Most health plan executives believe physicians do not have the tools they need to succeed in value-based healthcare, and as a result, 67% of physicians and health plan executives said the U.S. still has a fee-for-service model, according to a recent study by Quest Diagnostics.
Quest said that although payment structures have changed in recent years to theoretically enable pricing based on health outcomes, the reporting requirements necessary to use those systems can be prohibitively strenuous—particularly if the practice or health system in question lacks a strong IT department.
"We're getting better at getting more of those quality measures outcome-based, but also culling them down," L. Patrick James, M.D., chief clinical officer of health plans and policy for medical affairs at Quest Diagnostics, told FierceHealthcare.
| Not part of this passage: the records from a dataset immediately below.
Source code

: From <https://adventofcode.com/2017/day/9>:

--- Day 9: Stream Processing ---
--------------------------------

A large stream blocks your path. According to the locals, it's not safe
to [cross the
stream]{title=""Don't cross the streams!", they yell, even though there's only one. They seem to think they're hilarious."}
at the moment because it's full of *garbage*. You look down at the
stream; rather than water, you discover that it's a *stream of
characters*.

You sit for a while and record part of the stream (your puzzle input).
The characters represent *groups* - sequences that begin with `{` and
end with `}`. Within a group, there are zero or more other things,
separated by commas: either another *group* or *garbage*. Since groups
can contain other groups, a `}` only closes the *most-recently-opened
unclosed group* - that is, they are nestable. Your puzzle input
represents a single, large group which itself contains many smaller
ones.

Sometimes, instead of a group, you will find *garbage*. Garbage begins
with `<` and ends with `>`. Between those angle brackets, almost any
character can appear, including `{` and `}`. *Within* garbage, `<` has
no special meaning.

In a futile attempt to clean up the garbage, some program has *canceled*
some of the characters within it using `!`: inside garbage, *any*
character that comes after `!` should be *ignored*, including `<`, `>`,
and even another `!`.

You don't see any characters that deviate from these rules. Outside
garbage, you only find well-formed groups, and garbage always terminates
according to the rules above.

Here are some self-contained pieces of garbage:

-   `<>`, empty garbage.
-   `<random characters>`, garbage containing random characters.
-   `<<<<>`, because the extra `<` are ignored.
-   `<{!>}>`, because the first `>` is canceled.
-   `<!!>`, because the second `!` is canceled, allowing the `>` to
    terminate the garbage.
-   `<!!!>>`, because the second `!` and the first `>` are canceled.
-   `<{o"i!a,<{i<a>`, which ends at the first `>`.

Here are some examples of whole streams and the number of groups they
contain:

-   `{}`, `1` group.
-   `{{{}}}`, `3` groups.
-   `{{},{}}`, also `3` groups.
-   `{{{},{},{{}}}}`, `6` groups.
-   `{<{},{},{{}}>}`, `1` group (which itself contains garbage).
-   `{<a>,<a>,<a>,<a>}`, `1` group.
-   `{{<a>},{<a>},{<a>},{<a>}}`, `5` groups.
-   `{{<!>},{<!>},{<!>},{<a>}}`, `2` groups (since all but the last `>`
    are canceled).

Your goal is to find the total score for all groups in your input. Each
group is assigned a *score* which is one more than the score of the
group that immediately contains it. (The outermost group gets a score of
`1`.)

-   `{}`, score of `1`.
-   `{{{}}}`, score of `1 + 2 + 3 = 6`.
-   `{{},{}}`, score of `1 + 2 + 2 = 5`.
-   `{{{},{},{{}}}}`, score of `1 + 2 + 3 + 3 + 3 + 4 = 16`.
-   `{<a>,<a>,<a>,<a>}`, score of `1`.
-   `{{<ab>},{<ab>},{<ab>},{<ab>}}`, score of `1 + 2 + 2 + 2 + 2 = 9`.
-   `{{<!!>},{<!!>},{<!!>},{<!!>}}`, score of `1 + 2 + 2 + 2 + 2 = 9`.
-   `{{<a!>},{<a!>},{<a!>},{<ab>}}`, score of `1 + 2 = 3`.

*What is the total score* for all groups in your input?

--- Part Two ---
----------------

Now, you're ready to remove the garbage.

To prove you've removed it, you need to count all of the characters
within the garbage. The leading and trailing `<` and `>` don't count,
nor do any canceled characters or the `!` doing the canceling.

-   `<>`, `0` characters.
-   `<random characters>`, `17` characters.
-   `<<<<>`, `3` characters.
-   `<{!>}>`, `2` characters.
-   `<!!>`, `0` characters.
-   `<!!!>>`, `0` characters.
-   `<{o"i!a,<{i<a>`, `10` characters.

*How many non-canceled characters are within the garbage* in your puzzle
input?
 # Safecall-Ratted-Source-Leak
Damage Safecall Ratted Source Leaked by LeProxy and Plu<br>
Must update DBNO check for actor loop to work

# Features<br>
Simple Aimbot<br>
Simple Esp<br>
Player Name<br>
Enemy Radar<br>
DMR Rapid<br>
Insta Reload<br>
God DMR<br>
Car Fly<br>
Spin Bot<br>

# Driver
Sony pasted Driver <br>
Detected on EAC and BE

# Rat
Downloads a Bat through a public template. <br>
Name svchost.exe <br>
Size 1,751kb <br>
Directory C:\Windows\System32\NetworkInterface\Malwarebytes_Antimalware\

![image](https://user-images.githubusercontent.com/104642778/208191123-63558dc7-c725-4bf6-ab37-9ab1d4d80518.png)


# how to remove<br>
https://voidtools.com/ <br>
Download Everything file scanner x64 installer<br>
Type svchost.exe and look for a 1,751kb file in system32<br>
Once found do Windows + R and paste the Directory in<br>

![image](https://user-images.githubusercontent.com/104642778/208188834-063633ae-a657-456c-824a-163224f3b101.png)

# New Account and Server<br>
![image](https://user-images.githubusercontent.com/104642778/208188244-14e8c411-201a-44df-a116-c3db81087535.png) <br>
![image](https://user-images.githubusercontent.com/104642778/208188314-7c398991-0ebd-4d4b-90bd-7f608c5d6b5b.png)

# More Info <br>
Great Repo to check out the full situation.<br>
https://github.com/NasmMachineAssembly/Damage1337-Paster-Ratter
So there's hundreds of these things out there, and many physicians are confused about what they should report for what type of arrangement.
"Maybe they have a value-based contract with X and maybe they're falling under MIPS for CMS, so the administrative burden for a physician in practice ... has become a huge burden for physicians to deal with the proliferation of quality measures," he said.
James hopes that if reporting burdens for payment systems like MIPS get less strenuous, as CMS has proposed, physicians will be enabled to better utilize those outcome-based pricing structures.
"If we would do the survey two weeks from now, the results might be a little bit different," James said. "[CMS] is getting rid of 34 of the quality measures for MIPS. So I think there is hope that this will get simplified, more consistent, more reproducible for reporting systems."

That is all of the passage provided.